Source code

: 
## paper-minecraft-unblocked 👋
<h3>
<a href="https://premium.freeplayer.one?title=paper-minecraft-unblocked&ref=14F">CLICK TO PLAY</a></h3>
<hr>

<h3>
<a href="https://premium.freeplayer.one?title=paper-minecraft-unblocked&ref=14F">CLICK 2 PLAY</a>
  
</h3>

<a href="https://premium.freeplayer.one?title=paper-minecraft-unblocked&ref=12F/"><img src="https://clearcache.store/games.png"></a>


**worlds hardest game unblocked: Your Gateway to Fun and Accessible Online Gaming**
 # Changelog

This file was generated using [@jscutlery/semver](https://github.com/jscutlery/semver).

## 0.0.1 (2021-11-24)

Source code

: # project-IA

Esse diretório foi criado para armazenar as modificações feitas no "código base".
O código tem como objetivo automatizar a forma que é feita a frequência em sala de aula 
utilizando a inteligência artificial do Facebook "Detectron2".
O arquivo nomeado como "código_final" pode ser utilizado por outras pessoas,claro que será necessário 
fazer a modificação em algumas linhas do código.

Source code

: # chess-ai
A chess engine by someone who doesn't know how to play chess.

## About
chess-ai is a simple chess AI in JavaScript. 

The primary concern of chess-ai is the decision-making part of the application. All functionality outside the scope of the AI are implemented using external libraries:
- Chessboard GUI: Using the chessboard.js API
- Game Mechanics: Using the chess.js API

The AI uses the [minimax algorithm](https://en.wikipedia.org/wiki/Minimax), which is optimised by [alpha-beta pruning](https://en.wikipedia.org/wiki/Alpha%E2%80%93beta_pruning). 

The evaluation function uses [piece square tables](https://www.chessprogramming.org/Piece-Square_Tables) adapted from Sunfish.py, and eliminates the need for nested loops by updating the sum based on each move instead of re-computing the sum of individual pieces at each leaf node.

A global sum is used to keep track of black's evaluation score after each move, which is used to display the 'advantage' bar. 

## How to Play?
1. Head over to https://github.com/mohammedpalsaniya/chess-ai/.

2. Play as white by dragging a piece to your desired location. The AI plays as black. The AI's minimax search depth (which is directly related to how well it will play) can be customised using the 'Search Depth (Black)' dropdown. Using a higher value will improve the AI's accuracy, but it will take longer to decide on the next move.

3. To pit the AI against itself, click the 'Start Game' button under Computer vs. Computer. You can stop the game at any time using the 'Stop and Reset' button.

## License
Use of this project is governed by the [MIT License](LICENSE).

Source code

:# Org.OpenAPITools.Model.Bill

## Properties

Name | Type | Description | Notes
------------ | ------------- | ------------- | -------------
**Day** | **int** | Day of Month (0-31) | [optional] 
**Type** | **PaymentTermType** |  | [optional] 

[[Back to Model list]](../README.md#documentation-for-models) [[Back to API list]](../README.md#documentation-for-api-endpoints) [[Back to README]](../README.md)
++++++
WHAT TO DO:
Within the material above, copy exactly the lines from the line that holds "Accessible Online Gaming**" up to and including the line that holds "- Game Mechanics: Using the chess.js API".

RESPONSE:
**worlds hardest game unblocked: Your Gateway to Fun and Accessible Online Gaming**
 # Changelog

This file was generated using [@jscutlery/semver](https://github.com/jscutlery/semver).

## 0.0.1 (2021-11-24)

Source code

: # project-IA

Esse diretório foi criado para armazenar as modificações feitas no "código base".
O código tem como objetivo automatizar a forma que é feita a frequência em sala de aula 
utilizando a inteligência artificial do Facebook "Detectron2".
O arquivo nomeado como "código_final" pode ser utilizado por outras pessoas,claro que será necessário 
fazer a modificação em algumas linhas do código.

Source code

: # chess-ai
A chess engine by someone who doesn't know how to play chess.

## About
chess-ai is a simple chess AI in JavaScript. 

The primary concern of chess-ai is the decision-making part of the application. All functionality outside the scope of the AI are implemented using external libraries:
- Chessboard GUI: Using the chessboard.js API
- Game Mechanics: Using the chess.js API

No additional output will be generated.